1714.46.
(a) Consistent with the policy considerations underlying the doctrine of strict products liability of enhancing product safety, maximizing protection to the injured plaintiff, and apportioning costs among defendants, an electronic retail marketplace shall be strictly liable for all damages caused by defective products placed into the stream of commerce to the same extent that a retailer of that defective product would be liable and shall be deemed to be a retailer for purposes of California strict liability law. The liability of an
electronic retail marketplace shall be equal to, but not greater than, the liability of a retailer as provided in Vandermark v. Ford Motor Co. (1964) 61 Cal.2d 256, and all defenses to strict liability that are available to a retailer under California law shall be preserved for an electronic retail marketplace.(b) An electronic retail marketplace shall not be liable as described in subdivision (a) if any of the following conditions are met:
(1) The product that caused the damage was one of the following:
(A) Preowned or used and prominently described or prominently advertised on
the electronic retail marketplace as preowned or used at the time it was purchased by the consumer.
(B) Handmade.
(2) The electronic retail marketplace did not receive a direct or indirect financial benefit from the sale of the defective product that caused the injury. A fee that is exclusively for an advertisement is not a “financial benefit from the sale of the defective product.”

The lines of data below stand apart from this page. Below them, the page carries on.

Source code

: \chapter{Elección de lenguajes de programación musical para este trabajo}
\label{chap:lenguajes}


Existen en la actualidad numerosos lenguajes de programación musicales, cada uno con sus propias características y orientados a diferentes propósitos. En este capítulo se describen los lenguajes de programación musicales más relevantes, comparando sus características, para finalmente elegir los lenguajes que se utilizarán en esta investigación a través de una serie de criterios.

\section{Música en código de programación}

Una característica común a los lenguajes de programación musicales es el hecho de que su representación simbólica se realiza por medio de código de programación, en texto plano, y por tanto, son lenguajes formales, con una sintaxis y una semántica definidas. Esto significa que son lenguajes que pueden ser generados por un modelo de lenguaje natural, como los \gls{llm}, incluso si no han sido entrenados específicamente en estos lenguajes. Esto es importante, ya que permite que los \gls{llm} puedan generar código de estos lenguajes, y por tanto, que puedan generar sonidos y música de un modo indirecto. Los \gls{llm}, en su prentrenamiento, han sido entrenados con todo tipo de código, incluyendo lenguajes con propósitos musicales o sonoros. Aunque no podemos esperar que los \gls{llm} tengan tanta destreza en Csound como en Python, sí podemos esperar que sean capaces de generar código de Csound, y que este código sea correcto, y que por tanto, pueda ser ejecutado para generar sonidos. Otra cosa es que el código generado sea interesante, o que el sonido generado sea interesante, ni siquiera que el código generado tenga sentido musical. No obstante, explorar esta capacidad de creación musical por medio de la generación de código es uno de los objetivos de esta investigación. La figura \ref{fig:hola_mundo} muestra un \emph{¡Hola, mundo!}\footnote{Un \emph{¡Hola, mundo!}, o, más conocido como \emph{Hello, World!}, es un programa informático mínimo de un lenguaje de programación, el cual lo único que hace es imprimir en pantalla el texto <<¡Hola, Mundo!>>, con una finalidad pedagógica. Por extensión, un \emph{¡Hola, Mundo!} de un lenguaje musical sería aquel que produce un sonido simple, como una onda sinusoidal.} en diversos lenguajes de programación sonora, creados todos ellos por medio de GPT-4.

(3) The sale or transaction of the product occurred by auction and is exempt from strict liability, as described in Tauber-Arons Auctioneers Co. v. Superior Court (1980) 101 Cal.App.3d 268.
(c) Notwithstanding subdivision (b), an electronic retail marketplace shall be strictly liable for the sale of preowned, used, handmade, or auctioned defective products if the application of strict liability to the electronic retail marketplace is consistent with the policy considerations underlying strict liability.
(d) As used in this section, the following definitions apply:
(1) “Electronic retail marketplace” means an electronic place or internet website that is engaged in the business of placing or facilitating the placement of products into the stream of commerce in this state, regardless of whether the vendor, product, or the marketplace has a physical presence in the
state or whether, as described in Canifax v. Hercules Powder Co. (1965) 237 Cal.App.2d 44, 52, the electronic retail marketplace ever takes physical possession of the product. “Electronic retail marketplace” includes any subsidiaries or related party companies, including, but not limited to, any company that would constitute an “affiliated group” under Section 1504 of the Internal Revenue Code.
(2) “Handmade” means a product that conforms to all applicable state and federal consumer health and safety laws and is made by the vendor in the primary residence of the vendor, so long as the vendor’s sales of handmade products generate less than fifty thousand dollars ($50,000) per year in revenues.
(3) “Product” means a tangible good that is subject to strict product liability law.
(4) “Vendor” means the manufacturer, distributor, seller, or supplier of the product. “Vendor” does not include the electronic retail marketplace.
(e) This section does not limit the provisions of existing law that make manufacturers, distributors, sellers, retailers, and suppliers of products strictly liable for the safety of those products and prohibit the sale of products that violate state or federal health or safety laws.